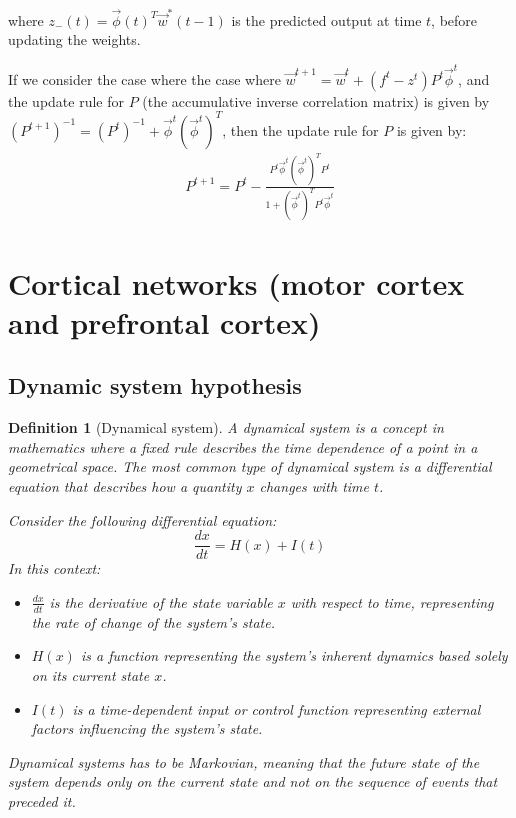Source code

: \documentclass[11pt]{book} %
\newtheorem{definition}{Definition}[section]
\begin{document}
where $z_{-} (t) = \vec{\phi}(t)^T \vec{w}^*(t-1)$ is the predicted output at time $t$, before updating the weights.

If we consider the case where the case where $\vec{w}^{t+1} = \vec{w}^t + (f^t - z^t) P^t \vec{\phi}^t $, 
and the update rule for $P$ (the accumulative inverse correlation matrix) is given by $(P^{t+1})^{-1} = (P^t)^{-1}  + \vec{\phi}^t (\vec{\phi}^{t})^T$,
then the update rule for $P$ is given by:
\begin{align*}
    P^{t+1} = P^t - \frac{P^t \vec{\phi}^t (\vec{\phi}^t)^T P^t}{1 + (\vec{\phi}^t)^T P^t \vec{\phi}^t}
\end{align*}

%
%
%

\section{Cortical networks (motor cortex and prefrontal cortex)}

\subsection{Dynamic system hypothesis}
\begin{definition}[Dynamical system]
    A dynamical system is a concept in mathematics where a fixed rule describes the time dependence of a point in a geometrical space. 
    The most common type of dynamical system is a differential equation that describes how a quantity \( x \) changes with time \( t \). 

    Consider the following differential equation:
    \begin{equation}
        \frac{dx}{dt} = H(x) + I(t)
    \end{equation}
    In this context:
    \begin{itemize}
        \item \( \frac{dx}{dt} \) is the derivative of the state variable \( x \) with respect to time, representing the rate of change of the system's state.
        \item \( H(x) \) is a function representing the system's inherent dynamics based solely on its current state \( x \).
        \item \( I(t) \) is a time-dependent input or control function representing external factors influencing the system's state.
    \end{itemize}  
    Dynamical systems has to be Markovian, meaning that the future state of the system depends only on the current state and not on the sequence of events that preceded it.  
\end{definition}
\end{document}
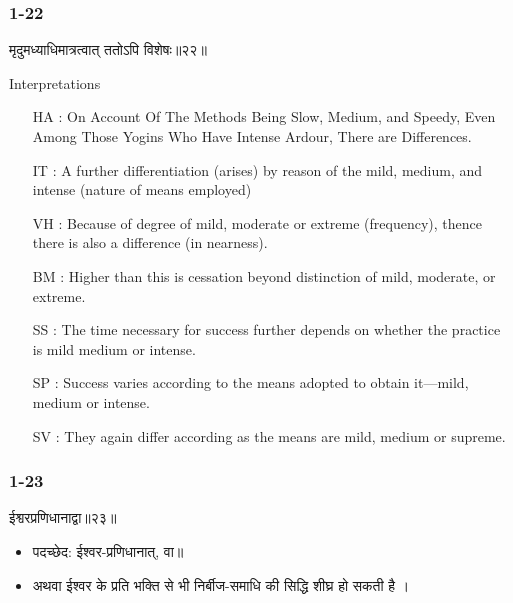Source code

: \begin{frame}[fragile]\frametitle{1-22}
\begin{sanskrit}
मृदुमध्याधिमात्रत्वात् ततोऽपि विशेषः॥२२॥
\end{sanskrit}

Interpretations
\begin{itemize}	
\item [HA]: On Account Of The Methods Being Slow, Medium, and Speedy, Even Among Those Yogins Who Have Intense Ardour, There are Differences.
\item [IT]: A further differentiation (arises) by reason of the mild, medium, and intense (nature of means employed)
\item [VH]: Because of degree of mild, moderate or extreme (frequency), thence there is also a difference (in nearness).
\item [BM]: Higher than this is cessation beyond distinction of mild, moderate, or extreme.
\item [SS]: The time necessary for success further depends on whether the practice is mild medium or intense.
\item [SP]: Success varies according to the means adopted to obtain it—mild, medium or intense.
\item [SV]: They again differ according as the means are mild, medium or supreme. 
\end{itemize}
	
\end{frame}


\begin{frame}[fragile]\frametitle{1-23}
\begin{sanskrit}
ईश्वरप्रणिधानाद्वा॥२३॥
\end{sanskrit}

\begin{itemize}
\item पदच्छेद: ईश्वर-प्रणिधानात्, वा॥
\item अथवा ईश्वर के प्रति भक्ति से भी निर्बीज-समाधि की सिद्धि शीघ्र हो सकती है ।
\end{itemize}
	
\end{frame}


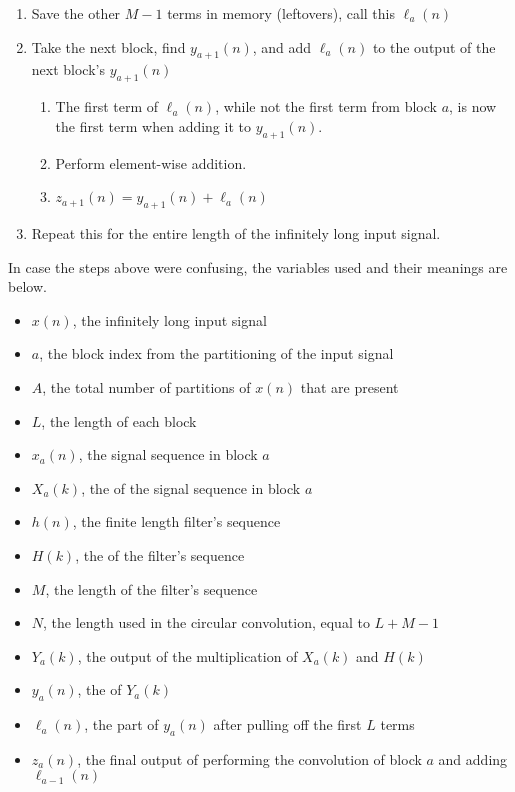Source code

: \begin{enumerate}[noitemsep]
\item Save the other $M-1$ terms in memory (leftovers), call this $\ell_{a}(n)$
\item Take the next block, find $y_{a+1}(n)$, and add $\ell_{a}(n)$ to the output of the next block's $y_{a+1}(n)$
  \begin{enumerate}[noitemsep]
  \item The first term of $\ell_{a}(n)$, while not the first term from block $a$, is now the first term when adding it to $y_{a+1}(n)$.
  \item Perform element-wise addition.
  \item $z_{a+1}(n) = y_{a+1}(n) + \ell_{a}(n)$
  \end{enumerate}
\item Repeat this for the entire length of the infinitely long input signal.
\end{enumerate}

\begin{remark*}
  In case the steps above were confusing, the variables used and their meanings are below.
  \begin{itemize}[noitemsep]
  \item $x(n)$, the infinitely long input signal
  \item $a$, the block index from the partitioning of the input signal
  \item $A$, the total number of partitions of $x(n)$ that are present
  \item $L$, the length of each block
  \item $x_{a}(n)$, the signal sequence in block $a$
  \item $X_{a}(k)$, the  of the signal sequence in block $a$
  \item $h(n)$, the finite length filter's sequence
  \item $H(k)$, the  of the filter's sequence
  \item $M$, the length of the filter's sequence
  \item $N$, the length used in the circular convolution, equal to $L+M-1$
  \item $Y_{a}(k)$, the output of the multiplication of $X_{a}(k)$ and $H(k)$
  \item $y_{a}(n)$, the  of $Y_{a}(k)$
  \item $\ell_{a}(n)$, the part of $y_{a}(n)$ after pulling off the first $L$ terms
  \item $z_{a}(n)$, the final output of performing the convolution of block $a$ and adding $\ell_{a-1}(n)$
  \end{itemize}
\end{remark*}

● Exercise goal
Look for the string "rule" in the data above and return every line that has it.

● Exercise solution
and the update rule for $P$ (the accumulative inverse correlation matrix) is given by $(P^{t+1})^{-1} = (P^t)^{-1}  + \vec{\phi}^t (\vec{\phi}^{t})^T$,
then the update rule for $P$ is given by:
    A dynamical system is a concept in mathematics where a fixed rule describes the time dependence of a point in a geometrical space. 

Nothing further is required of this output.